Most of what I knew about Dad I'd learned from someone else, including Seamus, who stayed with us one night on his way to Alaska to work on a fishing boat when I was in eighth grade at Saint Augustine and I sat on the floor of my bedroom pumping him with questions. Seamus was good-looking like Dad, with a fetching Rugby jaw and unruly hair, but most important he treated me like an adult. He had those thick Scanlon eyebrows and devil's bumps on the tops of his ears that he said were a sign of intelligence.
“Your dad didn't have brain one when he was your age,” he told me. The way he said it, of course, I knew he meant just the opposite. “Our mom was always getting up and going to six o'clock mass so we'd grow up to be good boys. She wanted Tom to be a priest so bad she could taste it.”
“Why Dad?”
Seamus rolled his eyes and hoisted his eyebrows. “Tom always made the nicest doilies for Mother's Day, I guess, all put together so the paste didn't show.” We both laughed. “And he composed little prayers that he'd read at holiday dinners. Tom always had a freaky mysticism about him.”

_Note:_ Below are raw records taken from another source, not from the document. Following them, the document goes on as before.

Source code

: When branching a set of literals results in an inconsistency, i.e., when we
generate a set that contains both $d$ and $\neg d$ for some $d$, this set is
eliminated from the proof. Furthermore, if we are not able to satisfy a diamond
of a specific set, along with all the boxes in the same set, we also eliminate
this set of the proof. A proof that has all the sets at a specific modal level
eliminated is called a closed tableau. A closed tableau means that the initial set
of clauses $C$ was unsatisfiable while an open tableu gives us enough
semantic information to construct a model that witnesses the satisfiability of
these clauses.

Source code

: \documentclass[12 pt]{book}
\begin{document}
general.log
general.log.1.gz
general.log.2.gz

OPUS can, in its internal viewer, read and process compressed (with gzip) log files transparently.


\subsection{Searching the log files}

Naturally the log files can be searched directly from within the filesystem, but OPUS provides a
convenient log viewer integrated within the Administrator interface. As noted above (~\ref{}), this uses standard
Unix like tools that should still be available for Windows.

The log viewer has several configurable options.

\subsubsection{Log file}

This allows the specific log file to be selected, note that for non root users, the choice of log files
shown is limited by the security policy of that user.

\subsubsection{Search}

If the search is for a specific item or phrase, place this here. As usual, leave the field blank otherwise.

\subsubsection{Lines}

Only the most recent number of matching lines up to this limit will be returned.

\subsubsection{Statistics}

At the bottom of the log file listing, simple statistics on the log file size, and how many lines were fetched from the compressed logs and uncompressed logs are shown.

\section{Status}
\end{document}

“What do you mean, mysticism?”
“You know, contact with deeper truths.” Seamus shook his head as if disbelieving my dad could really be his brother. “Tom liked words. Me, I'd rather squeeze it between my fingers or suck on it, but Tom wanted to write about it. Mom had an old Royal typewriter, one of those black jobbies that weighed fifty pounds, and he typed his prayers on the back of handbills and crammed them into a brown expando. Like some junior Gutenberg in cutoffs. Course, Mom didn't know he was pounding out adolescent erotica in between his dinner prayers. Colin folded one into her missal once, but she refused to believe it was Tom's.”

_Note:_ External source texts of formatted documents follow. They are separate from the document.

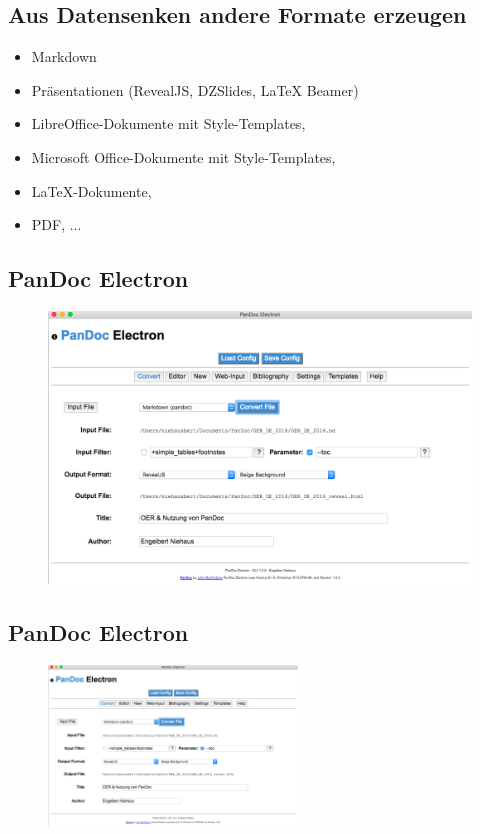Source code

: \documentclass[]{article}
\providecommand{\tightlist}{%
  \setlength{\itemsep}{0pt}\setlength{\parskip}{0pt}}
\begin{document}
\subsection{Aus Datensenken andere Formate
erzeugen}\label{aus-datensenken-andere-formate-erzeugen}

\begin{itemize}
\tightlist
\item
  Markdown
\item
  Präsentationen (RevealJS, DZSlides, LaTeX Beamer)
\item
  LibreOffice-Dokumente mit Style-Templates,
\item
  Microsoft Office-Dokumente mit Style-Templates,
\item
  LaTeX-Dokumente,
\item
  PDF, ...
\end{itemize}

\subsection{PanDoc Electron}\label{pandoc-electron}

\begin{figure}[htbp]
\centering
\includegraphics[width=7.29167in]{./images/PanDocElectronMain.png}
\caption{}
\end{figure}

\subsection{PanDoc Electron}\label{pandoc-electron-1}

\begin{figure}[htbp]
\centering
\includegraphics[width=2.60417in]{./images/PanDocElectronMain.png}
\caption{}
\end{figure}
\end{document}
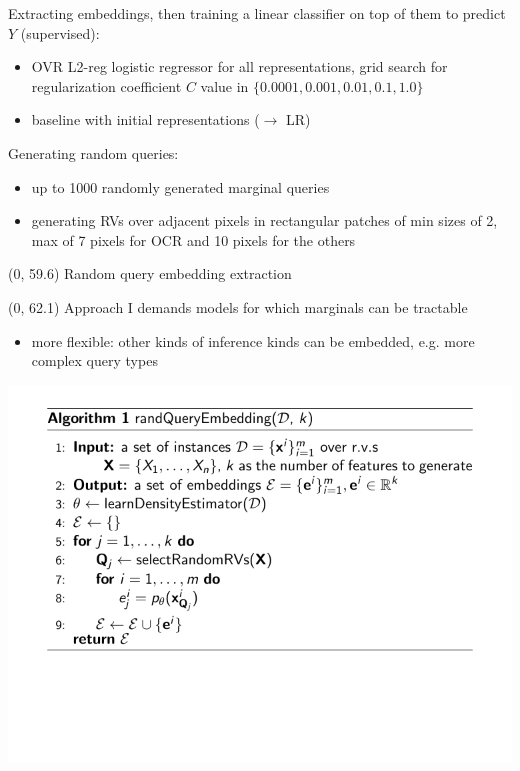 \documentclass[final]{beamer}
\begin{document}
\begin{frame}{}
\begin{textblock}{25.2}
    Extracting embeddings, then training a linear classifier on top of
    them to predict $Y$ (supervised):
    \begin{itemize}
    \item OVR L2-reg logistic regressor for all representations, grid
      search for regularization coefficient $C$ value in $\{0.0001, 0.001, 0.01, 0.1, 1.0\}$
      \item  baseline with initial representations ($\rightarrow$ \textsf{LR})
    \end{itemize}\vspace{15pt}

    
    Generating random queries:
    \begin{itemize}
    \item up to 1000 randomly generated marginal queries
      \item generating RVs over adjacent pixels in rectangular patches of min sizes of 2, max of 7 pixels for
      \textsf{OCR} and 10 pixels for the others
    \end{itemize}
  \end{textblock}

  
  \begin{textblock}{80}(0, 59.6)
    Random query embedding extraction
  \end{textblock}
  
  
    
  \begin{textblock}{25.2}(0, 62.1)
    \small
    Approach I demands models for which marginals can be tractable
    \begin{itemize}
    \item more flexible: other kinds of inference kinds can be embedded,
      e.g. more complex query types~\parencite{Bekker2015}
    \end{itemize}
    \vspace{4pt}
    \begin{center}
      \includegraphics[width=0.9\linewidth]{algo_I}
    \end{center}


\end{textblock}
\end{frame}
\end{document}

Seamus paused and looked around my room at the bulletin board with my Blessed Virgin bookmarks and ribbons from spelling bees, and I thought he'd remember he was talking to a child and cut me off. I probably should have stopped him, knowing that it wasn't fair to hear these stories without getting Dad's version, but Seamus mesmerized me. This was real life and I hungered for it. Finally, he took a deep breath, ruffled his hair, and plunged ahead again.
“We had this pimply babysitter named Judy who used to come over on Saturdays when Tom was working as a box boy and Tom would sneak home on his lunch hours and neck with her on the couch.”
“My dad?”
“He'd get his hair all mussed up and have to reattach his little black clip-on bowtie before going back to work.”